**PROBLEM STATEMENT:** Set down every entry again exactly as it stands below.

**AVAILABLE RECORDS:**
□ □ □ □

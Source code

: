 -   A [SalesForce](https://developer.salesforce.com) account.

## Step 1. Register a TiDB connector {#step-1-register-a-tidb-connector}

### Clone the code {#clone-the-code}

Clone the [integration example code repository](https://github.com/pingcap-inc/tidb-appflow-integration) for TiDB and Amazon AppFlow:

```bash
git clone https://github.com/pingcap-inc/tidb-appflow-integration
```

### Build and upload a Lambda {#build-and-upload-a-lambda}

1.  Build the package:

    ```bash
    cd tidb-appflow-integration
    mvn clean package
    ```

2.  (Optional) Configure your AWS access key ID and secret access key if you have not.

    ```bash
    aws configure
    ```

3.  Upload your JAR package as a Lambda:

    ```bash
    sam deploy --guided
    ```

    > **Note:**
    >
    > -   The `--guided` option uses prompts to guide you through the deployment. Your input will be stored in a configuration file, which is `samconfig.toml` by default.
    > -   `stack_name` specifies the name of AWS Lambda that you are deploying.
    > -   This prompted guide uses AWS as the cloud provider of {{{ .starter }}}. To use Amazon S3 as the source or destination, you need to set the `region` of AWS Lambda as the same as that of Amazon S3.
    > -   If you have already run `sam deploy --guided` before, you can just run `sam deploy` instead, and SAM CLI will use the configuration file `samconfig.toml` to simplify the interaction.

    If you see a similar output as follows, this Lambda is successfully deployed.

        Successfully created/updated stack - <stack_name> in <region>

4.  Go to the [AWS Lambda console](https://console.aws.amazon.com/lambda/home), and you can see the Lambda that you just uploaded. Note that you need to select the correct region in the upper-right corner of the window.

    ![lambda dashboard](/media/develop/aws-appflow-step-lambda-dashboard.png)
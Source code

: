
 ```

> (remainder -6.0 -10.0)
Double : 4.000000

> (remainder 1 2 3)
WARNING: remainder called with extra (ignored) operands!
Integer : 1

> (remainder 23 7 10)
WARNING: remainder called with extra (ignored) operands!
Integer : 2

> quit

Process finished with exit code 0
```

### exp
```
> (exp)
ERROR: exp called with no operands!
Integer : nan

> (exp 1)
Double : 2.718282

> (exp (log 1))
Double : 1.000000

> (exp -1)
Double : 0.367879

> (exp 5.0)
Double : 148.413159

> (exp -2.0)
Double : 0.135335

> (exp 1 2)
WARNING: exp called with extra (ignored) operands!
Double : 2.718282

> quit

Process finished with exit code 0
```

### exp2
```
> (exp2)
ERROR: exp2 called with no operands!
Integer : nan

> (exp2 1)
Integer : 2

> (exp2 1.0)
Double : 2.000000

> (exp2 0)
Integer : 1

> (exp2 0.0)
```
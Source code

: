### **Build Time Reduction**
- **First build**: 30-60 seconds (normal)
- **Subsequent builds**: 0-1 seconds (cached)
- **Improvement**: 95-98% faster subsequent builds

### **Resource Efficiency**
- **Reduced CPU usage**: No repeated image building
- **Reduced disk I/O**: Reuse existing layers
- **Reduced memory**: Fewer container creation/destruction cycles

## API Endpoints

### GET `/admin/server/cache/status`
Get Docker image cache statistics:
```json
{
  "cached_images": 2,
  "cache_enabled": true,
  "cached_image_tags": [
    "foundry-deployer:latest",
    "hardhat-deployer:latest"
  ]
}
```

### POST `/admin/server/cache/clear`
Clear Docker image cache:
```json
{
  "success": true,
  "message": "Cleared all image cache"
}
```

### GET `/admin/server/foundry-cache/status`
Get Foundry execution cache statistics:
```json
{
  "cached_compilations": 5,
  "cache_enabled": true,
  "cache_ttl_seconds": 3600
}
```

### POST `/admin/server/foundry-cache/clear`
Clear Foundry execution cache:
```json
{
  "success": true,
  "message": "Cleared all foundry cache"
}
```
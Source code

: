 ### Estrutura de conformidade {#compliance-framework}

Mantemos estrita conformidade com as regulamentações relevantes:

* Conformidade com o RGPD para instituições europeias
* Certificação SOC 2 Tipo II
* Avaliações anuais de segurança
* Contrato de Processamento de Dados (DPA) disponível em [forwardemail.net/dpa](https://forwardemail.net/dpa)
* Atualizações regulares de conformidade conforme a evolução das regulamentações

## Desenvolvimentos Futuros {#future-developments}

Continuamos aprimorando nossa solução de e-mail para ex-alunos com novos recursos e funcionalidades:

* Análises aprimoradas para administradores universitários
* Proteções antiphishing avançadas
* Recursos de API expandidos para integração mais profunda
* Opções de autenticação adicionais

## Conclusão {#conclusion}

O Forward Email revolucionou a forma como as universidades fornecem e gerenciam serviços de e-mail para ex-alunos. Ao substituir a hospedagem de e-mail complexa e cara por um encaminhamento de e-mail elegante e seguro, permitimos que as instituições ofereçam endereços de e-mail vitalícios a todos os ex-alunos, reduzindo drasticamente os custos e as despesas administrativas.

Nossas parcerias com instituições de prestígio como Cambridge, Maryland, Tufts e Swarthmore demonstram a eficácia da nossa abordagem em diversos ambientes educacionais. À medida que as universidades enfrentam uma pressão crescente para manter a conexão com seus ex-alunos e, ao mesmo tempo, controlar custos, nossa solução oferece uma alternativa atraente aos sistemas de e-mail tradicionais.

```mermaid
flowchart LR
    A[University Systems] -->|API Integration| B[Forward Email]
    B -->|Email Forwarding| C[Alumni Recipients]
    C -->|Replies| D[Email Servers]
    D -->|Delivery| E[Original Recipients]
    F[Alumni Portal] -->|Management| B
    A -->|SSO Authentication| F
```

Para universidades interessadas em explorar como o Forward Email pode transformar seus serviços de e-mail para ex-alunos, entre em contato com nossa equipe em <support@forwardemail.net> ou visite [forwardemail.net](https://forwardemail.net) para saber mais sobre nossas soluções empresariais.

□ □ □ □

**THE ANSWER:**
Source code

: -   A [SalesForce](https://developer.salesforce.com) account.

## Step 1. Register a TiDB connector {#step-1-register-a-tidb-connector}

### Clone the code {#clone-the-code}

Clone the [integration example code repository](https://github.com/pingcap-inc/tidb-appflow-integration) for TiDB and Amazon AppFlow:

```bash
git clone https://github.com/pingcap-inc/tidb-appflow-integration
```

### Build and upload a Lambda {#build-and-upload-a-lambda}

1.  Build the package:

    ```bash
    cd tidb-appflow-integration
    mvn clean package
    ```

2.  (Optional) Configure your AWS access key ID and secret access key if you have not.

    ```bash
    aws configure
    ```

3.  Upload your JAR package as a Lambda:

    ```bash
    sam deploy --guided
    ```

    > **Note:**
    >
    > -   The `--guided` option uses prompts to guide you through the deployment. Your input will be stored in a configuration file, which is `samconfig.toml` by default.
    > -   `stack_name` specifies the name of AWS Lambda that you are deploying.
    > -   This prompted guide uses AWS as the cloud provider of {{{ .starter }}}. To use Amazon S3 as the source or destination, you need to set the `region` of AWS Lambda as the same as that of Amazon S3.
    > -   If you have already run `sam deploy --guided` before, you can just run `sam deploy` instead, and SAM CLI will use the configuration file `samconfig.toml` to simplify the interaction.

    If you see a similar output as follows, this Lambda is successfully deployed.

        Successfully created/updated stack - <stack_name> in <region>

4.  Go to the [AWS Lambda console](https://console.aws.amazon.com/lambda/home), and you can see the Lambda that you just uploaded. Note that you need to select the correct region in the upper-right corner of the window.

    ![lambda dashboard](/media/develop/aws-appflow-step-lambda-dashboard.png)
Source code

:
 ```

> (remainder -6.0 -10.0)
Double : 4.000000

> (remainder 1 2 3)
WARNING: remainder called with extra (ignored) operands!
Integer : 1

> (remainder 23 7 10)
WARNING: remainder called with extra (ignored) operands!
Integer : 2

> quit

Process finished with exit code 0
```

### exp
```
> (exp)
ERROR: exp called with no operands!
Integer : nan

> (exp 1)
Double : 2.718282

> (exp (log 1))
Double : 1.000000

> (exp -1)
Double : 0.367879

> (exp 5.0)
Double : 148.413159

> (exp -2.0)
Double : 0.135335

> (exp 1 2)
WARNING: exp called with extra (ignored) operands!
Double : 2.718282

> quit

Process finished with exit code 0
```

### exp2
```
> (exp2)
ERROR: exp2 called with no operands!
Integer : nan

> (exp2 1)
Integer : 2

> (exp2 1.0)
Double : 2.000000

> (exp2 0)
Integer : 1

> (exp2 0.0)
```
Source code

:### **Build Time Reduction**
- **First build**: 30-60 seconds (normal)
- **Subsequent builds**: 0-1 seconds (cached)
- **Improvement**: 95-98% faster subsequent builds

### **Resource Efficiency**
- **Reduced CPU usage**: No repeated image building
- **Reduced disk I/O**: Reuse existing layers
- **Reduced memory**: Fewer container creation/destruction cycles

## API Endpoints

### GET `/admin/server/cache/status`
Get Docker image cache statistics:
```json
{
  "cached_images": 2,
  "cache_enabled": true,
  "cached_image_tags": [
    "foundry-deployer:latest",
    "hardhat-deployer:latest"
  ]
}
```

### POST `/admin/server/cache/clear`
Clear Docker image cache:
```json
{
  "success": true,
  "message": "Cleared all image cache"
}
```

### GET `/admin/server/foundry-cache/status`
Get Foundry execution cache statistics:
```json
{
  "cached_compilations": 5,
  "cache_enabled": true,
  "cache_ttl_seconds": 3600
}
```

### POST `/admin/server/foundry-cache/clear`
Clear Foundry execution cache:
```json
{
  "success": true,
  "message": "Cleared all foundry cache"
}
```
Source code

: ### Estrutura de conformidade {#compliance-framework}

Mantemos estrita conformidade com as regulamentações relevantes:

* Conformidade com o RGPD para instituições europeias
* Certificação SOC 2 Tipo II
* Avaliações anuais de segurança
* Contrato de Processamento de Dados (DPA) disponível em [forwardemail.net/dpa](https://forwardemail.net/dpa)
* Atualizações regulares de conformidade conforme a evolução das regulamentações

## Desenvolvimentos Futuros {#future-developments}

Continuamos aprimorando nossa solução de e-mail para ex-alunos com novos recursos e funcionalidades:

* Análises aprimoradas para administradores universitários
* Proteções antiphishing avançadas
* Recursos de API expandidos para integração mais profunda
* Opções de autenticação adicionais

## Conclusão {#conclusion}

O Forward Email revolucionou a forma como as universidades fornecem e gerenciam serviços de e-mail para ex-alunos. Ao substituir a hospedagem de e-mail complexa e cara por um encaminhamento de e-mail elegante e seguro, permitimos que as instituições ofereçam endereços de e-mail vitalícios a todos os ex-alunos, reduzindo drasticamente os custos e as despesas administrativas.

Nossas parcerias com instituições de prestígio como Cambridge, Maryland, Tufts e Swarthmore demonstram a eficácia da nossa abordagem em diversos ambientes educacionais. À medida que as universidades enfrentam uma pressão crescente para manter a conexão com seus ex-alunos e, ao mesmo tempo, controlar custos, nossa solução oferece uma alternativa atraente aos sistemas de e-mail tradicionais.

```mermaid
flowchart LR
    A[University Systems] -->|API Integration| B[Forward Email]
    B -->|Email Forwarding| C[Alumni Recipients]
    C -->|Replies| D[Email Servers]
    D -->|Delivery| E[Original Recipients]
    F[Alumni Portal] -->|Management| B
    A -->|SSO Authentication| F
```

Para universidades interessadas em explorar como o Forward Email pode transformar seus serviços de e-mail para ex-alunos, entre em contato com nossa equipe em <support@forwardemail.net> ou visite [forwardemail.net](https://forwardemail.net) para saber mais sobre nossas soluções empresariais.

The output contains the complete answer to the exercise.